İlerleyen yıllarda “Dj lik ve Elektronik Müzik” “Dans ve Meditasyon üzerine değişik Üniversitelerde konferans ve workshoplar verdi.

1990 yılından beri Sufi gruplar ile Avrupa, Kanada, ABD ve Türkiye’de müzik çalışmalarına devam eden sanatçının Ensemble” grubu 1997 yılında kuruldu.

İlk albümü “Sufi Dreams” bağımsız bir plak şirketi tarafından çok az sayıda basılıp dağıtıldı. Buna rağmen gerek Kuzey Amerika gerekse Avrupa’da çok olumlu eleştiriler aldı.

Alman televizyonu Saarlandischer Rundfunk, Sufi kültürü üzerine hazırladığı belgeselde Mercan Dede’ye yer verdi. Belgeselin Müziği ise Sanatçı tarafından hazırlandı.

Sanatçının ikinci albümü “Journey’s of a Dervish” 1999 yılında çıktı.

Reji ve Koreografisini Beyhan Murphy’nin gerçekleştirdiği ve Modern Dans Topluluğu tarafından sergilenen ‘Seyahatname 2001’ adlı gösteri için Bestelenen Müziklerden oluşan Seyahatname Albümü Doublemoon etiketiyle yayınlandı.

Aynı yıl içinde dünyanın en prestijli Caz Festivallerinden Uluslararası Montreal Jazz Festivali’nin “Doğu ile Batı Buluşuyor” Konserinde, Burhan Öcal ve Jamaaladeen Tacuma ile Mercan Dede Trio olarak 170.000 kişinin önünde sahneye çıktı.

Daha sonraki projesi, Secret Tribe ile Banlieues Bleues Festival, Rasa Cultur Center, Bimhuis gibi Avrupa’nın önemli Caz ve Dünya Müziği Kulüpleri ve Festivallerini içeren Türkiye/Avrupa Turnesini gerçekleştirdi.

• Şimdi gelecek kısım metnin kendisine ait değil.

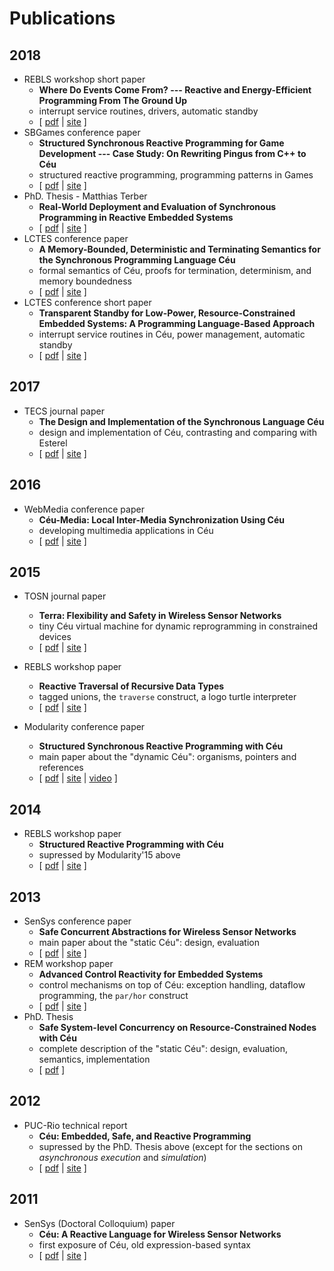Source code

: # Publications

## 2018
- REBLS workshop short paper
    - **Where Do Events Come From? --- Reactive and Energy-Efficient Programming From The Ground Up**
    - interrupt service routines, drivers, automatic standby
    - [ [pdf](chico/ceu_rebls18.pdf) | [site][rebls18_site] ]
<a name="sbgames18"></a>
- SBGames conference paper
    - **Structured Synchronous Reactive Programming for Game Development --- Case Study: On Rewriting Pingus from C++ to Céu**
    - structured reactive programming, programming patterns in Games
    - [ [pdf](chico/ceu_sbgames18_pre.pdf) | [site][sbgames18_site] ]
- PhD. Thesis - Matthias Terber
    - **Real-World Deployment and Evaluation of Synchronous Programming in Reactive Embedded Systems**
    - [ [pdf](http://sunsite.informatik.rwth-aachen.de/Publications/AIB/2018/2018-05.pdf) | [site][sunsite_site] ]
- LCTES conference paper
    - **A Memory-Bounded, Deterministic and Terminating Semantics for the Synchronous Programming Language Céu**
    - formal semantics of Céu, proofs for termination, determinism, and memory boundedness
    - [ [pdf](chico/ceu_lctes18_pre.pdf) | [site][lctes18_site] ]
- LCTES conference short paper
    - **Transparent Standby for Low-Power, Resource-Constrained Embedded Systems: A Programming Language-Based Approach**
    - interrupt service routines in Céu, power management, automatic standby
    - [ [pdf](chico/ceu_lctes18_short_pre.pdf) | [site][lctes18_site] ]

## 2017  
- TECS journal paper
    <a name="tecs17"></a>
    - **The Design and Implementation of the Synchronous Language Céu**
    - design and implementation of Céu, contrasting and comparing with Esterel
    - [ [pdf](chico/ceu_tecs17_pre.pdf) | [site][tecs17_site] ]
    <!--* <small>**Recommended #4**</small>-->

## 2016
- WebMedia conference paper
    - **Céu-Media: Local Inter-Media Synchronization Using Céu**
    - developing multimedia applications in Céu
    - [ [pdf](chico/ceumedia_webmedia16_pre.pdf) | [site][ceumedia16_site] ]

## 2015
- TOSN journal paper
    - **Terra: Flexibility and Safety in Wireless Sensor Networks**
    - tiny Céu virtual machine for dynamic reprogramming in constrained devices
    - [ [pdf](chico/terra_tosn15_pre.pdf) | [site][tosn15_site] ]

- REBLS workshop paper
    - **Reactive Traversal of Recursive Data Types**
    - tagged unions, the `traverse` construct, a logo turtle interpreter
    - [ [pdf](chico/ceu_rebls15.pdf) | [site][rebls15_site] ]
    <!--* <small>**Recommended #3**</small>-->
- Modularity conference paper
    - **Structured Synchronous Reactive Programming with Céu**
    - main paper about the "dynamic Céu": organisms, pointers and references
    - [ [pdf](chico/ceu_mod15_pre.pdf) | [site][mod15_site] | [video][mod15_video] ]
    <!--* <small>**Recommended #2**</small>-->

## 2014
- REBLS workshop paper
    - **Structured Reactive Programming with Céu**
    - supressed by Modularity'15 above
    - [ [pdf](chico/ceu_rebls14_pre.pdf) | [site][rebls14_site] ]

## 2013
- SenSys conference paper
    <a name="sensys13"></a>
    - **Safe Concurrent Abstractions for Wireless Sensor Networks**
    - main paper about the "static Céu": design, evaluation
    - [ [pdf](chico/ceu_sensys13_pre.pdf) | [site][sensys13_site] ]
    <!--* <small>**Recommended #1**</small>-->
- REM workshop paper
    - **Advanced Control Reactivity for Embedded Systems**
    - control mechanisms on top of Céu: exception handling, dataflow programming, the `par/hor` construct
    - [ [pdf](chico/ceu_rem13_pre.pdf) | [site][rem13_site] ]
- PhD. Thesis
    - **Safe System-level Concurrency on Resource-Constrained Nodes with Céu**
    - complete description of the "static Céu": design, evaluation, semantics, implementation
    - [ [pdf](chico/ceu_phd.pdf) ]

## 2012
- PUC-Rio technical report
    - **Céu: Embedded, Safe, and Reactive Programming**
    - supressed by the PhD. Thesis above (except for the sections on *asynchronous execution* and *simulation*)
    - [ [pdf](chico/ceu_tr.pdf) | [site][tr_site] ]

## 2011
- SenSys (Doctoral Colloquium) paper
    - **Céu: A Reactive Language for Wireless Sensor Networks**
    - first exposure of Céu, old expression-based syntax
    - [ [pdf](chico/ceu_sensys11.pdf) | [site][dc_site] ]

[sunsite_site]:    http://sunsite.informatik.rwth-aachen.de/Publications/AIB/
[sbgames18_site]:  http://www.sbgames.org/sbgames2018/computing
[rebls18_site]:    https://2018.splashcon.org/track/rebls-2018-papers
[lctes18_site]:    https://conf.researchr.org/track/LCTES-2018/LCTES-2018-papers#program
[tecs17_site]:     https://dl.acm.org/citation.cfm?id=3035544
[ceumedia16_site]: http://dl.acm.org/citation.cfm?id=2976856
[tosn15_site]:     https://dl.acm.org/citation.cfm?id=2811267
[rebls15_site]:    http://www.guidosalvaneschi.com/REBLS/REBLS2015/
[mod15_site]:      http://www.aosd.net/2015/
[mod15_video]:     https://vimeo.com/110512582
[rebls14_site]:    http://www.guidosalvaneschi.com/REBLS/REBLS2014/
[sensys13_site]:   http://sensys.acm.org/2013/index.html
[rem13_site]:      http://soft.vub.ac.be/REM13/
[tr_site]:         http://bib-di.inf.puc-rio.br/techreports/2012.htm
[dc_site]:         http://www.cse.ust.hk/~lingu/SenSys11DC/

Olumlu eleştiriler üzerine Secret Tribe ile 2002 yılında ikinci albümleri ‘Nar’ Doublemoon tarafından yayınlandı. Secret Tribe ile katıldığı dünya müziğinin en önemli iki festivali Womex ve Transmusicale de Rennes’deki büyük ilgi gördü.

2003 yılının yazında 30 konserlik Avrupa turunda dünyanın sayılı festivallerinden Montreux Jazz Festivali (İsviçre), JazzaVienne (Fransa), Etnosur (İspanya), World Roots Festival (Hollanda), Popdeurope (Almanya)’da sahne aldı.

 Avrupa turnesinin başarısı Womex 2003’te BBC Radio 3 Awards’da “Orta-Doğu ve Kuzey Afrika”ile “Club Global” olmak üzere iki dalda ödüle aday gösterilmesini sağladı.

Mercan Dede 2003’te 2 dalda ödüle aday olan tek sanatçı oldu. Sanatçının sonraki yıllarda yayınladığı Su ve Nefes albümleri BBC world music chartta birinci sıraya yükselerek,

BBC world music katagorisinde albümleri birinci sıraya yükselen ilk Türk sanatçı ünvanını aldı.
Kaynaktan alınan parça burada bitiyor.